[Task prompt]:
Reproduce the entries below exactly, but only from the line containing "- [Variable Types" to the line containing "- [Class declaration, getter", inclusive.

BEGIN The records

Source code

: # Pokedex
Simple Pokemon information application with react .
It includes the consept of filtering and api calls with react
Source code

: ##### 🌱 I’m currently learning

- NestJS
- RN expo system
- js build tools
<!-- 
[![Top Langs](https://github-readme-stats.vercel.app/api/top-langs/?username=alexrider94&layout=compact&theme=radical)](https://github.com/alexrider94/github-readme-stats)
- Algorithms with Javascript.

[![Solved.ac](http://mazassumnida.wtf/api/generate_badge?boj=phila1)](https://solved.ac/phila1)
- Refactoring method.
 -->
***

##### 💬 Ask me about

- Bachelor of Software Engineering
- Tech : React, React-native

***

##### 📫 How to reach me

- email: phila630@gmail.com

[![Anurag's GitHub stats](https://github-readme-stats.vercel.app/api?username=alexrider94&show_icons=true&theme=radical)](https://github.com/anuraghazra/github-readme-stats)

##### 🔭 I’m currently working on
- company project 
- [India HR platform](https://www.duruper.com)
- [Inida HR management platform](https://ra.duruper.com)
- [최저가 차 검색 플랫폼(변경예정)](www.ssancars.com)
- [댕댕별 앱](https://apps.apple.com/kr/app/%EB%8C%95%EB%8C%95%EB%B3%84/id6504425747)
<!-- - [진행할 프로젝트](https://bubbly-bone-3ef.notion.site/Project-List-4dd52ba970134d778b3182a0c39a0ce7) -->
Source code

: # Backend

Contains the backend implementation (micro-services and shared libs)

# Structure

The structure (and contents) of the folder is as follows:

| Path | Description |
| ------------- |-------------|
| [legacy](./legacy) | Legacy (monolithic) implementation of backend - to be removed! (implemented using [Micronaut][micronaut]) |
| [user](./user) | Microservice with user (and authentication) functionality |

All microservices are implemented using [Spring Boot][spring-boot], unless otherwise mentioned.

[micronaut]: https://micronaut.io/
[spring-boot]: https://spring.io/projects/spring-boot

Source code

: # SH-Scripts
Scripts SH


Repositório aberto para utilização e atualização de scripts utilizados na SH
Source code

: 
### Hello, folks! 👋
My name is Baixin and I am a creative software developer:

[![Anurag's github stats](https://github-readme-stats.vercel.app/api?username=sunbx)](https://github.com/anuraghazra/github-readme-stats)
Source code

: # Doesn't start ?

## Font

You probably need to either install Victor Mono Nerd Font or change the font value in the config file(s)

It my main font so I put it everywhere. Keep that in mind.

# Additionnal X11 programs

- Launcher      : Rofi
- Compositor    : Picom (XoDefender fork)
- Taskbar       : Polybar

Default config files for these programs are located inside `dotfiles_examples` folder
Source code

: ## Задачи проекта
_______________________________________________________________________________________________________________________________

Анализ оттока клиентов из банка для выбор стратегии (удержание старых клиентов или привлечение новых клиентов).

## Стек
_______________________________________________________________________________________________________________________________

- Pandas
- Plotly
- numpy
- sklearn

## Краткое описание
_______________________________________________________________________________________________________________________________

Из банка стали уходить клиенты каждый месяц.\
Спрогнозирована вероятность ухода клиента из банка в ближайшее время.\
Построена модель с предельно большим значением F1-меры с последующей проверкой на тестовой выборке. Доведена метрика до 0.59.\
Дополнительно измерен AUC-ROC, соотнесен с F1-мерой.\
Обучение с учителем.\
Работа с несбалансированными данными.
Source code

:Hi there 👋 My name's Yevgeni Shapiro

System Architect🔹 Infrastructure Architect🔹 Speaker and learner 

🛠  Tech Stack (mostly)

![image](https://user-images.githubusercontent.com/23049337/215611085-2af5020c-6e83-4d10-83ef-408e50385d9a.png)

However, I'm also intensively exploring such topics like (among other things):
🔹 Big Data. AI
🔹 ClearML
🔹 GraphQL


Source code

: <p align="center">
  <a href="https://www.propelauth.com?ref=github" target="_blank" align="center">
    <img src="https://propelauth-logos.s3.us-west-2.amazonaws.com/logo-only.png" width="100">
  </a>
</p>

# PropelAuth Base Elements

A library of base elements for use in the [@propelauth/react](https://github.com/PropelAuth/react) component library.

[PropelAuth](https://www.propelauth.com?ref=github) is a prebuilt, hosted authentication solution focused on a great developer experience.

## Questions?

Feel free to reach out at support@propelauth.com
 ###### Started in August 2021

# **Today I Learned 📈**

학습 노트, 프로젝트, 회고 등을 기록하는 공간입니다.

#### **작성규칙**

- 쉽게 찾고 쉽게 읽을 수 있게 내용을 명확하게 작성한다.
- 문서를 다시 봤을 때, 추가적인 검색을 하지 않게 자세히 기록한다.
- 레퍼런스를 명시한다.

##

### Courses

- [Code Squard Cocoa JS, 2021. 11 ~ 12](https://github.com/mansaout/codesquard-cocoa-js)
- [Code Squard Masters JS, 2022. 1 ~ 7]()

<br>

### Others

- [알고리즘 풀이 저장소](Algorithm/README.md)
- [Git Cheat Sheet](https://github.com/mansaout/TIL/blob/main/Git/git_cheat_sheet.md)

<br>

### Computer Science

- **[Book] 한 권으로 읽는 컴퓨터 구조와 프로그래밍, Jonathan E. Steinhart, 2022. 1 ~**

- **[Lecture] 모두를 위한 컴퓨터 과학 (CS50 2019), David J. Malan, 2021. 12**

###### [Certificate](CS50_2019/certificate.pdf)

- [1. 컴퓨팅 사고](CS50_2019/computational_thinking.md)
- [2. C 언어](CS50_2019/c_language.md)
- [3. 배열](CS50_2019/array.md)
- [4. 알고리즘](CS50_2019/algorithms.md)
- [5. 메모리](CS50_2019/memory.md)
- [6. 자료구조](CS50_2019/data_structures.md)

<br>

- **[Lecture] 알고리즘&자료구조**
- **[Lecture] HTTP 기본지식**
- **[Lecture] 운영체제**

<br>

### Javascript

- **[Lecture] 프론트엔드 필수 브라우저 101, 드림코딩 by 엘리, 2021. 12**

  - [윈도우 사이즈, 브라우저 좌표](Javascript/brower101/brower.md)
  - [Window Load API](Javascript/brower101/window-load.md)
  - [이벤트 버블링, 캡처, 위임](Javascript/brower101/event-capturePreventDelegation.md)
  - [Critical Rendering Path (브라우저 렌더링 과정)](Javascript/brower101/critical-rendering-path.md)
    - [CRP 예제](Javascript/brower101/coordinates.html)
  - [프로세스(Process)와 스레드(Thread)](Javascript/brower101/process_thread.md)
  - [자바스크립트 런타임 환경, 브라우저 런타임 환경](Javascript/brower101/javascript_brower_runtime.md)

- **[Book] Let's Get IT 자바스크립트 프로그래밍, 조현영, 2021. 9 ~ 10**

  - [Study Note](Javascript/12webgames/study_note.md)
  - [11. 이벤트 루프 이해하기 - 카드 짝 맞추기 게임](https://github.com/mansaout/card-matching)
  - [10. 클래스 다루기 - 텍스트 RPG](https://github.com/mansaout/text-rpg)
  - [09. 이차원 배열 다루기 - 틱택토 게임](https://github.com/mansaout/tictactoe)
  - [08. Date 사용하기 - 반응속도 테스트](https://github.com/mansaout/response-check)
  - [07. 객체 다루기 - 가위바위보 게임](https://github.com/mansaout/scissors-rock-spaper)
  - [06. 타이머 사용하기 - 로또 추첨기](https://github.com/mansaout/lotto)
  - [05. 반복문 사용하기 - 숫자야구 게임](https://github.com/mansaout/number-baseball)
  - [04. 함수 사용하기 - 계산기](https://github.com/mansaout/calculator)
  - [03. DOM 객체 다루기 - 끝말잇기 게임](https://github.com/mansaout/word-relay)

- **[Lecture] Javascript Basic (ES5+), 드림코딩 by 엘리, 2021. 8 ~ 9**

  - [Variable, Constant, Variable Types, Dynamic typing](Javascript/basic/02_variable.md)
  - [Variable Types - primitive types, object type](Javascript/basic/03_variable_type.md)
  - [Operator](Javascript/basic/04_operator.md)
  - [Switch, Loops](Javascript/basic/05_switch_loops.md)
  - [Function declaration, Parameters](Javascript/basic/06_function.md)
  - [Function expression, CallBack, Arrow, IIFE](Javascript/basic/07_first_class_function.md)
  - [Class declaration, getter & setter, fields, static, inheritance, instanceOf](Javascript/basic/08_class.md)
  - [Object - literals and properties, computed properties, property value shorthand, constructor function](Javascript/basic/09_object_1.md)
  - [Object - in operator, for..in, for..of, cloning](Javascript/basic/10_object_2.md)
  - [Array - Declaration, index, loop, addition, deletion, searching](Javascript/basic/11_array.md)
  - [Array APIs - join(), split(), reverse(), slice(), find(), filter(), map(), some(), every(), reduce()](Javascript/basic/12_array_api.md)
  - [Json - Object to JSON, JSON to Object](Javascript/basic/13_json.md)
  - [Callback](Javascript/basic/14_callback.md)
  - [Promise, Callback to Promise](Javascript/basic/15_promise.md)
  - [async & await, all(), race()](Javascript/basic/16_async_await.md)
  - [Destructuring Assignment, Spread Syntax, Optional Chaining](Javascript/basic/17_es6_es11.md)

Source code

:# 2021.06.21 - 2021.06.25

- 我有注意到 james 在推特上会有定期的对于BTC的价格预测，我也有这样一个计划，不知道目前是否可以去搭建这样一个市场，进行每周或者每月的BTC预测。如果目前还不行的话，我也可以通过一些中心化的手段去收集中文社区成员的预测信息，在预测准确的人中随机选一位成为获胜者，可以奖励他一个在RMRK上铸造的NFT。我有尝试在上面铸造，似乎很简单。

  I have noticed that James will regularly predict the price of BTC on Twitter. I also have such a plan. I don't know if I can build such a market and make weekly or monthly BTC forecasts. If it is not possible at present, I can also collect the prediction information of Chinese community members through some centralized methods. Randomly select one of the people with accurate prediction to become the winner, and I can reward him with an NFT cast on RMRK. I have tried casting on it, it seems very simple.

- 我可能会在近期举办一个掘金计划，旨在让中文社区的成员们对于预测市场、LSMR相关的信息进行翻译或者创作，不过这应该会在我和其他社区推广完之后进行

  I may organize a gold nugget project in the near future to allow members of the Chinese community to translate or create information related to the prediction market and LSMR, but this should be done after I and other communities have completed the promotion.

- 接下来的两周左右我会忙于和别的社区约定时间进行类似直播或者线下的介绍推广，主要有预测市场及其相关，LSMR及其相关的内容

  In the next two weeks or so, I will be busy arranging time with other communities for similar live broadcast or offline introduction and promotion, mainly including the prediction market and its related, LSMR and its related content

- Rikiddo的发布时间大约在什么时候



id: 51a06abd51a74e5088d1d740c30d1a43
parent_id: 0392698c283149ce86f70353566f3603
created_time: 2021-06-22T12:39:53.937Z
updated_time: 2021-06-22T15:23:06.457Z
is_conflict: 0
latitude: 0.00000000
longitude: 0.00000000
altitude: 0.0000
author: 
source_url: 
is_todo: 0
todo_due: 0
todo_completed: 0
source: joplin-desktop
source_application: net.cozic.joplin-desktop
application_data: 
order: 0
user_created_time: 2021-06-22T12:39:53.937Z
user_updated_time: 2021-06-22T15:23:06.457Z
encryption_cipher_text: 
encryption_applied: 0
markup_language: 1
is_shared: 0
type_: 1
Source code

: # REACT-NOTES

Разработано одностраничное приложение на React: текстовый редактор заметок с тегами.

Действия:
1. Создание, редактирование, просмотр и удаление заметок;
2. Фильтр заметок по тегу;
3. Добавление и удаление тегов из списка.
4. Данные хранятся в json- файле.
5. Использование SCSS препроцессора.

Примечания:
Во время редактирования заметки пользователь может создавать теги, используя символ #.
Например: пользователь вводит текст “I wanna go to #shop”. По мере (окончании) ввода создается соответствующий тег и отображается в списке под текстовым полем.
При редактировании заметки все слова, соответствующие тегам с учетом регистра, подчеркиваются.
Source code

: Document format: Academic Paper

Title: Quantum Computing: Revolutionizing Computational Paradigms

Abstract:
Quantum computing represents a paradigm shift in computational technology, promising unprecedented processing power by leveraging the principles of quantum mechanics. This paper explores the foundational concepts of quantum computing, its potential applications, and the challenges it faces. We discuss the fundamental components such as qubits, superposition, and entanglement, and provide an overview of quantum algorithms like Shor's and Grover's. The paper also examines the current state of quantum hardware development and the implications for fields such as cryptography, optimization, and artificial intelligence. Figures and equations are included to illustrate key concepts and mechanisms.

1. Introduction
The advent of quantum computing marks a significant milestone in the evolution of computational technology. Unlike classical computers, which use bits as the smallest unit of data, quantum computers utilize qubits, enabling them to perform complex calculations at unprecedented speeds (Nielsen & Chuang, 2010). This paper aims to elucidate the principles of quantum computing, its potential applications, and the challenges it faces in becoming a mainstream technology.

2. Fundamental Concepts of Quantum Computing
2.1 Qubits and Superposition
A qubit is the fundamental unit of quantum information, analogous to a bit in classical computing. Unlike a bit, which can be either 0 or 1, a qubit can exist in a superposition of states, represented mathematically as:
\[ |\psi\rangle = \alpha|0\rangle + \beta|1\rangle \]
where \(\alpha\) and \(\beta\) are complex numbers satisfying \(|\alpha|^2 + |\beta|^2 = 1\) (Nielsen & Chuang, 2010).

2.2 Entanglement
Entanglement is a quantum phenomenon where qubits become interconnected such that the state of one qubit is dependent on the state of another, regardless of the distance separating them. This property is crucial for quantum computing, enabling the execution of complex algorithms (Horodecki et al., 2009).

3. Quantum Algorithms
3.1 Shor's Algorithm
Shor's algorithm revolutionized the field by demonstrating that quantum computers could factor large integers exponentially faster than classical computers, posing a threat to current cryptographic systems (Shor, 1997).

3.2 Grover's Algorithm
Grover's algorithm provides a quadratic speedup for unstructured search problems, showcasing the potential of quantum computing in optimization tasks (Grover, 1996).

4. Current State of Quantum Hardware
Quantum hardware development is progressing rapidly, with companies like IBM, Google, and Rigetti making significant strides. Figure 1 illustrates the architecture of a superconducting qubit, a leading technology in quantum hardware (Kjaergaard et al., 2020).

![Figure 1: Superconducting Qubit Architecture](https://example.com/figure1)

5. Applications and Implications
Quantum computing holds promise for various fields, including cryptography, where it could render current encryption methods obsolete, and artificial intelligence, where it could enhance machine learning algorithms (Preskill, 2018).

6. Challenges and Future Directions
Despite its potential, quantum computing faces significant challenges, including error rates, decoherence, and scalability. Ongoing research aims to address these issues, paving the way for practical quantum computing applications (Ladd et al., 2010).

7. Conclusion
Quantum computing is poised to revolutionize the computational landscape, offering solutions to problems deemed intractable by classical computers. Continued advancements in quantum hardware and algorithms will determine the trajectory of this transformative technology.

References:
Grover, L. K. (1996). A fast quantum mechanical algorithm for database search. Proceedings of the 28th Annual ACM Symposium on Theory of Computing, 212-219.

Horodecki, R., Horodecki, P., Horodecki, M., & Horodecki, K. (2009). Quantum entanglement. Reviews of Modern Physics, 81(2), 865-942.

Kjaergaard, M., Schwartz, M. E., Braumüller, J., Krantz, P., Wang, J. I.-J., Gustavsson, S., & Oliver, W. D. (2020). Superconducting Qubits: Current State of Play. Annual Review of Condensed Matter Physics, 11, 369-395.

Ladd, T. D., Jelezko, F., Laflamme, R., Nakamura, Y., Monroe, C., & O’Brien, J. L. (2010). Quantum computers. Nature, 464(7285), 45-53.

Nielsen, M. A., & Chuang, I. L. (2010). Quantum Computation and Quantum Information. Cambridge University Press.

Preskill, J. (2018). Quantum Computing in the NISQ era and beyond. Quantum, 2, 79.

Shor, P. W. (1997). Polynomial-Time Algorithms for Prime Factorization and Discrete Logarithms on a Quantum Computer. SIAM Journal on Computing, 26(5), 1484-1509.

END The records

[Result of the task]:
  - [Variable Types - primitive types, object type](Javascript/basic/03_variable_type.md)
  - [Operator](Javascript/basic/04_operator.md)
  - [Switch, Loops](Javascript/basic/05_switch_loops.md)
  - [Function declaration, Parameters](Javascript/basic/06_function.md)
  - [Function expression, CallBack, Arrow, IIFE](Javascript/basic/07_first_class_function.md)
  - [Class declaration, getter & setter, fields, static, inheritance, instanceOf](Javascript/basic/08_class.md)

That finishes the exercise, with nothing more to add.